Çünkü senin statündeki biri moksa tavsiye edince, bunun ötesinde
herhangi birşey vermek zor olur. Hiç kimse senin görüşüne, senin
standardına karşı çıkmaya kalkışmayacaktır. Hepsi Vyasadev'in en
üstün otorite olduğunu ve başka hiç kimsenin tavsiyesine aldırış
etmediklerini söyleyeceklerdir. Bu bakımdan senin vermiş olduğun şeyin
ötesinde başka kaynaklardan gelen herhangi bir şeyi insanların kabul
etmelerini sağlamak çok zor olacaktır. Bu yüzden, hata yaptın! Bunu
senin suçun olarak görmek olasıdır. Şimdi, yegane çare (yukarıda söz
edilen dört genel uğraşın ötesinde) beşinci hedefi yine senin vermen
olabilir. Sen, şahsen, bu işi üstlenmek zorundasın: 'Şu ana kadar
vermiş olduğum ne varsa çok sınırlıdır, oysa şimdi size çok daha üstün
birşey vereceğim.' Bu görevi tek başına sen üstlenmek zorunda
kalacaksın, ancak o zaman azarlanmanın gerektirdiği doğru pişmanlığı
yaşamış olursun. Mahan vyatikramah - bu büyük bir hata, çünkü jugupsitam - çok uygunsuz olan şeyler; dharma-krte-
din damgası altında verildi: oysa damganın altındaki iyiler nihai
anlamda din dışı. Ne biçim bir iyi? Sadece 'hata yapmak ve hata
yapmamak.' Ama iyi şeyler yapmak - oraya dahil değil mi? Kötü olan ve
kötü olmayandan, kötü olmayan pozitif iyi demek değildir. O halde, bu
görevi samimiyetle üstlenmek ve durumu insanlar için netleştirmek
zorundasın: 'Şu ana kadar, size verdiğim şey aşağı yukarı negatif bir
karaktere sahip. Şimdi size pozitif birşey vermeye geldim.' Bu yolla,
onlara değerli, geçerli birşey vermek için atmosfer yaratmalısın.

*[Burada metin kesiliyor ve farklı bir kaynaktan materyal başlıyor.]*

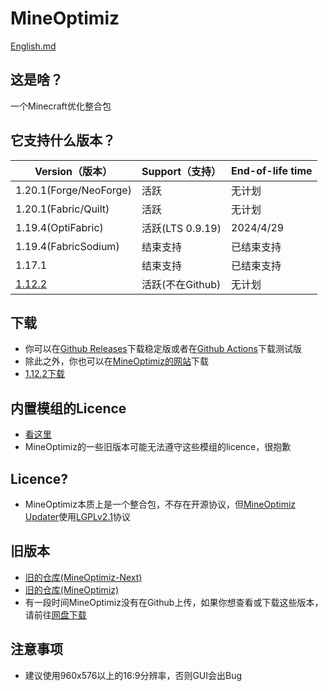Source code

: # MineOptimiz
[English.md](https://github.com/MineOptimiz-Team/MineOptimiz-3rd/blob/1.19.4-OptiFabric-Stable/English.md)
## 这是啥？
一个Minecraft优化整合包
## 它支持什么版本？
| Version（版本）       | Support（支持）            | End-of-life time   |
|-----------------------|----------------------------|--------------------|
| 1.20.1(Forge/NeoForge)| 活跃                       | 无计划             |
| 1.20.1(Fabric/Quilt)  | 活跃                       | 无计划             |
| 1.19.4(OptiFabric)    | 活跃(LTS 0.9.19)           | 2024/4/29          |
| 1.19.4(FabricSodium)  | 结束支持                   | 已结束支持         |
| 1.17.1                | 结束支持                   | 已结束支持         |
| [1.12.2](https://www.123pan.com/s/jtiDVv-XMmWA.html)                | 活跃(不在Github)           | 无计划             |
## 下载
 - 你可以在[Github Releases](https://github.com/MineOptimiz-Team/MineOptimiz-3rd/releases)下载稳定版或者在[Github Actions](https://github.com/MineOptimiz-Team/MineOptimiz-3rd/actions)下载测试版
 - 除此之外，你也可以在[MineOptimiz的网站](https://123smallmushroom.github.io)下载
 - [1.12.2下载](https://www.123pan.com/s/jtiDVv-XMmWA.html) 
 ## 内置模组的Licence
 - [看这里](https://raw.githubusercontent.com/MineOptimiz-Team/MineOptimiz-3rd/1.20.1-Dev/licenceofmods.txt)
 - MineOptimiz的一些旧版本可能无法遵守这些模组的licence，很抱歉
 ## Licence?
 - MineOptimiz本质上是一个整合包，不存在开源协议，但[MineOptimiz Updater](https://github.com/SmallMushroom-offical/MineOptimiz-Updater)使用[LGPLv2.1](https://github.com/SmallMushroom-offical/MineOptimiz-Updater/blob/main/LICENSE)协议
 ## 旧版本
 - [旧的仓库(MineOptimiz-Next)](https://github.com/SmallMushroom-offical/MineOptimiz-Next)
 - [旧的仓库(MineOptimiz)](https://github.com/123SmallMushroom/MineOptimiz)
 - 有一段时间MineOptimiz没有在Github上传，如果你想查看或下载这些版本，请前往[网盘下载](https://www.123pan.com/s/jtiDVv-oEmWA.html)
 ## 注意事项
 - 建议使用960x576以上的16:9分辨率，否则GUI会出Bug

"Dharma-projjhita-kaitavo 'tra paramo nirmat-saranam satam (Srimad-Bhagavatam'ın dini,
insanlığın dört hedefi kandırmacasından bağımsızdır ve gerçek
ermişlerin dinidir). Nirmatsara 'tarafsız zihniyet' anlamına gelir, matsara ise
kıskanç olana atıfta bulunur. 'Şu ana kadar, ben egoist düşünceden
arınmış olmayan o belli kesime tavsiyelerde bulundum. Onlarla
ilgilendim. Oysa şimdi normal düşünen - iyi kalpli insanlarla
ilgileneceğim. Şimdi onlara tavsiyede bulunacağım.' İnsanları senin
tarafından öğretilen yoldan vazgeçirmek zor olacağı için, onun için
sana geldim. Daha üstün, gelişmiş kavram onlara sadece senin
aracılığınla verilebilir. Yegane yol budur."